The kitchen was not only epic but also super quick, and we were on the road again just after midday, heading towards Groblershoop for our Sunday night stay.

Driving the Northern Cape really is ‘the open road’. With decent highway slicing through the flat dry bushveld, barely any traffic and continuing the audiobook we’d started the day before (the story of Motley Crue, as told by the band members), the two and a half hour drive was almost relaxing. 


Sunday 1 August

As a pitstop to break the journey, we’d chosen Groblershoop for its remoteness, and a quaint little farmstay cottage overlooking vineyards and pecan nut trees on a working farm.

We were most pleased with our choice and were soon lazing on the deck chairs on the sunny stoep – exactly as we’d imagined we would be from the moment we’d seen the ad on Airbnb – admiring the lush lemon trees in our oasis garden, with the grey wintery vineyards as backdrop.

There’s really not much to report about the rest of the day, since we barely moved more than a few metres from the deck chairs to the bench table to play backgammon for hours while the sun set and the stars appeared on the pitch black blanket of sky.
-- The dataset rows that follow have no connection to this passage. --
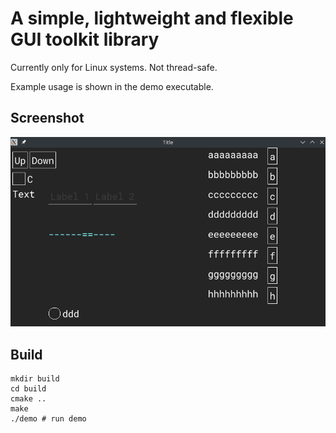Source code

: 
# A simple, lightweight and flexible GUI toolkit library

Currently only for Linux systems. Not thread-safe.

Example usage is shown in the demo executable.

## Screenshot

![alt text](screenshot.png)

## Build

```shell
mkdir build
cd build
cmake ..
make
./demo # run demo
```
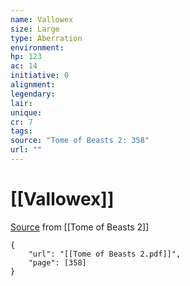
 ```yaml
---
name: Vallowex
size: Large
type: Aberration
environment: 
hp: 123
ac: 14
initiative: 0
alignment: 
legendary: 
lair: 
unique: 
cr: 7
tags: 
source: "Tome of Beasts 2: 358"
url: ""
---
```

# [[Vallowex]]

[Source](zotero://open-pdf/library/items/9UQIAB6R?page=358) from [[Tome of Beasts 2]]

```pdf
{
	"url": "[[Tome of Beasts 2.pdf]]",
	"page": [358]
}
```

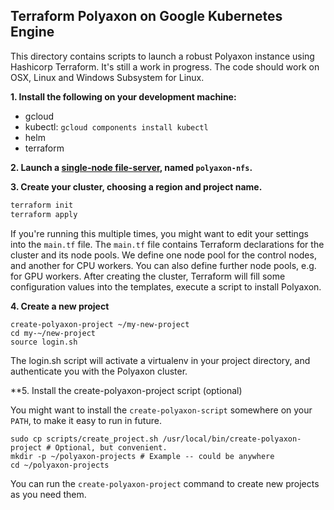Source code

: Terraform Polyaxon on Google Kubernetes Engine
----------------------------------------------

This directory contains scripts to launch a robust Polyaxon instance using
Hashicorp Terraform. It's still a work in progress. The code should work on
OSX, Linux and Windows Subsystem for Linux.

**1. Install the following on your development machine:**

* gcloud
* kubectl: `gcloud components install kubectl`
* helm
* terraform

**2. Launch a [single-node file-server](https://console.cloud.google.com/launcher/details/click-to-deploy-images/singlefs), named `polyaxon-nfs`.**

**3. Create your cluster, choosing a region and project name.**

```bash
terraform init    
terraform apply
```

If you're running this multiple times, you might want to edit your settings into the `main.tf` file. The `main.tf` file contains Terraform declarations for the cluster and its node pools. We define one node pool for the control nodes, and another for CPU workers. You can also define further node pools, e.g. for GPU workers. After creating the cluster, Terraform will fill some configuration values into the templates, execute a script to install Polyaxon.

**4. Create a new project**

```
create-polyaxon-project ~/my-new-project
cd my-~/new-project
source login.sh
```

The login.sh script will activate a virtualenv in your project directory, and authenticate you with the Polyaxon cluster.

**5. Install the create-polyaxon-project script (optional)

You might want to install the `create-polyaxon-script` somewhere on your `PATH`, to make it easy to run in future.

```
sudo cp scripts/create_project.sh /usr/local/bin/create-polyaxon-project # Optional, but convenient.
mkdir -p ~/polyaxon-projects # Example -- could be anywhere
cd ~/polyaxon-projects
```

You can run the `create-polyaxon-project` command to create new projects as you need them.
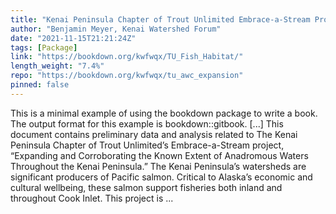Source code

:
 ```yaml
---
title: "Kenai Peninsula Chapter of Trout Unlimited Embrace-a-Stream Project: Expanding and Corroborating the Known Extent of Anadromous Waters Throughout the Kenai Peninsula"
author: "Benjamin Meyer, Kenai Watershed Forum"
date: "2021-11-15T21:21:24Z"
tags: [Package]
link: "https://bookdown.org/kwfwqx/TU_Fish_Habitat/"
length_weight: "7.4%"
repo: "https://bookdown.org/kwfwqx/tu_awc_expansion"
pinned: false
---
```


This is a minimal example of using the bookdown package to write a book. The output format for this example is bookdown::gitbook. [...] This document contains preliminary data and analysis related to The Kenai Peninsula Chapter of Trout Unlimited’s Embrace-a-Stream project, “Expanding and Corroborating the Known Extent of Anadromous Waters Throughout the Kenai Peninsula.” The Kenai Peninsula’s watersheds are significant producers of Pacific salmon. Critical to Alaska’s economic and cultural wellbeing, these salmon support fisheries both inland and throughout Cook Inlet. This project is ...
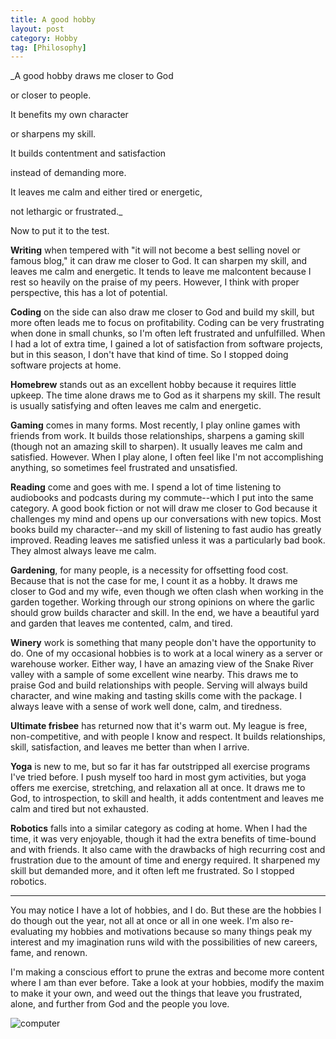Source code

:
 ```yaml
---
title: A good hobby
layout: post
category: Hobby
tag: [Philosophy]
---
```

_A good hobby draws me closer to God
  
or closer to people.
  
It benefits my own character
  
or sharpens my skill.
  
It builds contentment and satisfaction
  
instead of demanding more.
  
It leaves me calm and either tired or energetic,
  
not lethargic or frustrated._

Now to put it to the test.

**Writing** when tempered with "it will not become a best selling novel or famous blog," it can draw me closer to God. It can sharpen my skill, and leaves me calm and energetic. It tends to leave me malcontent because I rest so heavily on the praise of my peers. However, I think with proper perspective, this has a lot of potential.

**Coding** on the side can also draw me closer to God and build my skill, but more often leads me to focus on profitability. Coding can be very frustrating when done in small chunks, so I'm often left frustrated and unfulfilled. When I had a lot of extra time, I gained a lot of satisfaction from software projects, but in this season, I don't have that kind of time. So I stopped doing software projects at home.

**Homebrew** stands out as an excellent hobby because it requires little upkeep. The time alone draws me to God as it sharpens my skill. The result is usually satisfying and often leaves me calm and energetic.

**Gaming** comes in many forms. Most recently, I play online games with friends from work. It builds those relationships, sharpens a gaming skill (though not an amazing skill to sharpen). It usually leaves me calm and satisfied. However. When I play alone, I often feel like I'm not accomplishing anything, so sometimes feel frustrated and unsatisfied.

**Reading** come and goes with me. I spend a lot of time listening to audiobooks and podcasts during my commute--which I put into the same category. A good book fiction or not will draw me closer to God because it challenges my mind and opens up our conversations with new topics. Most books build my character--and my skill of listening to fast audio has greatly improved. Reading leaves me satisfied unless it was a particularly bad book. They almost always leave me calm.

**Gardening**, for many people, is a necessity for offsetting food cost. Because that is not the case for me, I count it as a hobby. It draws me closer to God and my wife, even though we often clash when working in the garden together. Working through our strong opinions on where the garlic should grow builds character and skill. In the end, we have a beautiful yard and garden that leaves me contented, calm, and tired.

**Winery** work is something that many people don't have the opportunity to do. One of my occasional hobbies is to work at a local winery as a server or warehouse worker. Either way, I have an amazing view of the Snake River valley with a sample of some excellent wine nearby. This draws me to praise God and build relationships with people. Serving will always build character, and wine making and tasting skills come with the package. I always leave with a sense of work well done, calm, and tiredness.

**Ultimate frisbee** has returned now that it's warm out. My league is free, non-competitive, and with people I know and respect. It builds relationships, skill, satisfaction, and leaves me better than when I arrive.

**Yoga** is new to me, but so far it has far outstripped all exercise programs I've tried before. I push myself too hard in most gym activities, but yoga offers me exercise, stretching, and relaxation all at once. It draws me to God, to introspection, to skill and health, it adds contentment and leaves me calm and tired but not exhausted.

**Robotics** falls into a similar category as coding at home. When I had the time, it was very enjoyable, though it had the extra benefits of time-bound and with friends. It also came with the drawbacks of high recurring cost and frustration due to the amount of time and energy required. It sharpened my skill but demanded more, and it often left me frustrated. So I stopped robotics.

* * *

You may notice I have a lot of hobbies, and I do. But these are the hobbies I do though out the year, not all at once or all in one week. I'm also re-evaluating my hobbies and motivations because so many things peak my interest and my imagination runs wild with the possibilities of new careers, fame, and renown.

I'm making a conscious effort to prune the extras and become more content where I am than ever before. Take a look at your hobbies, modify the maxim to make it your own, and weed out the things that leave you frustrated, alone, and further from God and the people you love.

![computer](/content/images/2016/05/20160424_165052-1.jpg)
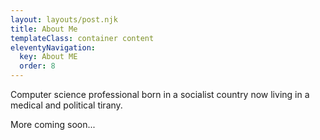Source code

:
 ```yaml
---
layout: layouts/post.njk
title: About Me
templateClass: container content
eleventyNavigation:
  key: About ME
  order: 8
---
```


Computer science professional born in a socialist country now living in a medical and political tirany.

More coming soon...
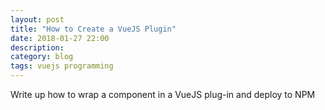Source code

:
 ```yaml
---
layout: post
title: "How to Create a VueJS Plugin"
date: 2018-01-27 22:00
description:
category: blog
tags: vuejs programming
---
```


Write up how to wrap a component in a VueJS plug-in and deploy to NPM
On meeting our host, we had asked about running trails in the area. He’d indicated that we were welcome to run through the vineyards, which would lead us to the Orange River. So, since we awoke to a perfect morning, that’s exactly what we did.

We were fortunate to be exploring this part of the world at this time of the year because any sooner and it would have been too cold and any later too hot to have both a refreshing morning trot and a leisurely start to the day. What a novelty to be able to run in these surroundings and deposit ourselves on the riverbank (which looked remarkably like a beach!).

Also in no particular hurry – with our host having invited us to take our time checking out and to just leave the keys in the door (!) – we were able to take our time exploring the farm and still fashion a relaxed brunch from the things we’d brought with us in our cooler, planning ahead for our remote location and self-catering.


Monday 2 August

Having previously enquired, we were expecting no-option self-catering at our overnight on the Bezalel Wine and Brandy Estate, so we broke the 130km-odd journey up with a quick stop at Kalahari Mall (which an inadvertent slip of the tongue had us calling it Calamari Hall from the get-go) in Upington to get a few supplies. Nothing fancy, just snacks and treats to see us through, with lunch to be the main meal of the day.

It was very easy to spot our home for the night, with a very conspicuous castle-like entrance on the main N14 road we were travelling from Upington.

We knew immediately that we’d chosen the right place when we were met at the door by an enormous chocolate coloured dog, who took to us immediately and spent the better part of the afternoon bringing us things to throw for him to retrieve.

With the afternoon’s primary entertainment being a wine and brandy tasting, we prioritised getting a good lunch on board to line the stomach. For once we, never usually liking to be the only people in a restaurant, were grateful for the freedoms it allowed, so we could take off our masks and enjoy the garden and playing fetch like good humans.

With a hearty lamb pie and delicious springbok ciabatta behind us, we started our tasting at around 3pm. 

Martiens, the owner and 4th generation farmer on the Dyasons Settlement, narrated us through a captivating couple of hours, effortlessly mixing tastes of their wine, brandy and infusion products with education on how everything is made and colourful anecdotes of his family’s heritage and experiences.

There was lots to tell, bearing in mind his great-grandfather had started Bezalel Estate, having moved to the Kalahari from Johannesburg, where his grandfather had been the Bezuidenhout who owned the farm that included the current Bez Valley!

We walked away richer for the experience and with a selection of bottles of what was available for sale.

The area and industry had really suffered from the prohibitions of the last couple of years so we were pleased to be able to support local industry with such self-satisfaction.

We returned to our cottage at around 5, in time to crack open a bottle of the Colombard we’d just procured and wile away the sunset overlooking the vineyards and the tranquil little pond that completed the picture.